Activity: Read the records below. Copy each line where the string "term" occurs.

Exercise input:
• • • • •
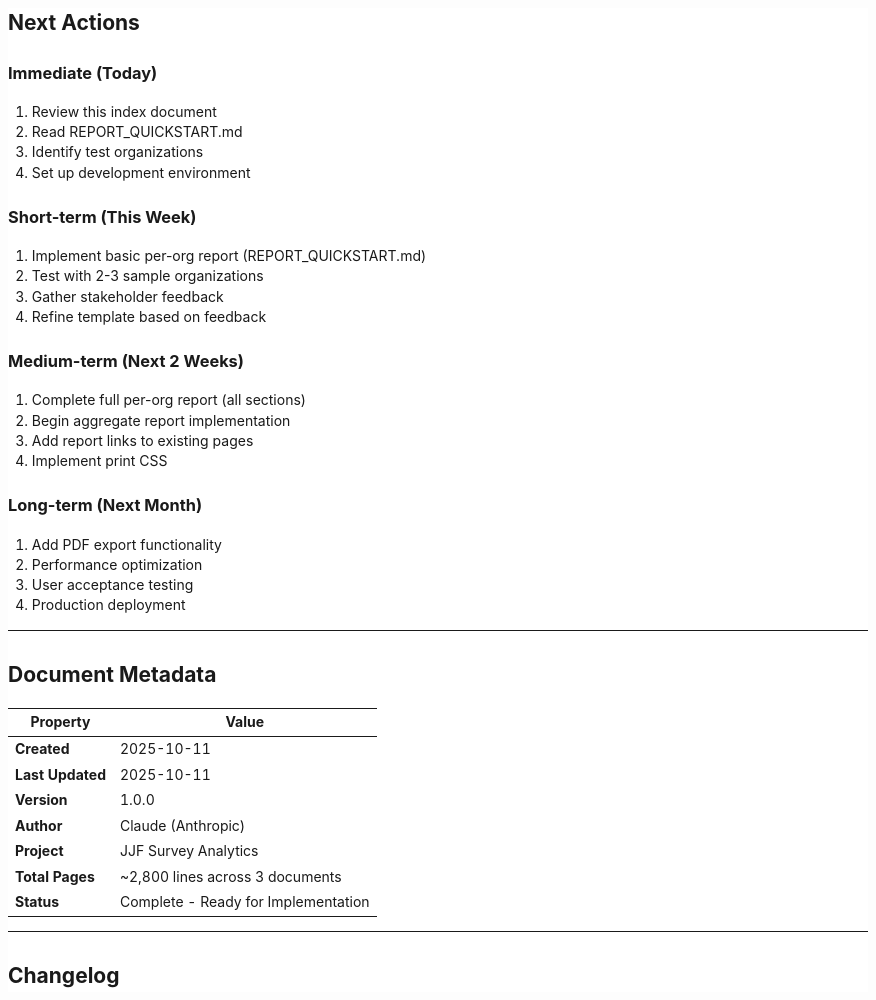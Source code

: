 ## Next Actions

### Immediate (Today)
1. Review this index document
2. Read REPORT_QUICKSTART.md
3. Identify test organizations
4. Set up development environment

### Short-term (This Week)
1. Implement basic per-org report (REPORT_QUICKSTART.md)
2. Test with 2-3 sample organizations
3. Gather stakeholder feedback
4. Refine template based on feedback

### Medium-term (Next 2 Weeks)
1. Complete full per-org report (all sections)
2. Begin aggregate report implementation
3. Add report links to existing pages
4. Implement print CSS

### Long-term (Next Month)
1. Add PDF export functionality
2. Performance optimization
3. User acceptance testing
4. Production deployment

---

## Document Metadata

| Property | Value |
|----------|-------|
| **Created** | 2025-10-11 |
| **Last Updated** | 2025-10-11 |
| **Version** | 1.0.0 |
| **Author** | Claude (Anthropic) |
| **Project** | JJF Survey Analytics |
| **Total Pages** | ~2,800 lines across 3 documents |
| **Status** | Complete - Ready for Implementation |

---

## Changelog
• • • • •
Result for this task:
### Short-term (This Week)
### Medium-term (Next 2 Weeks)
### Long-term (Next Month)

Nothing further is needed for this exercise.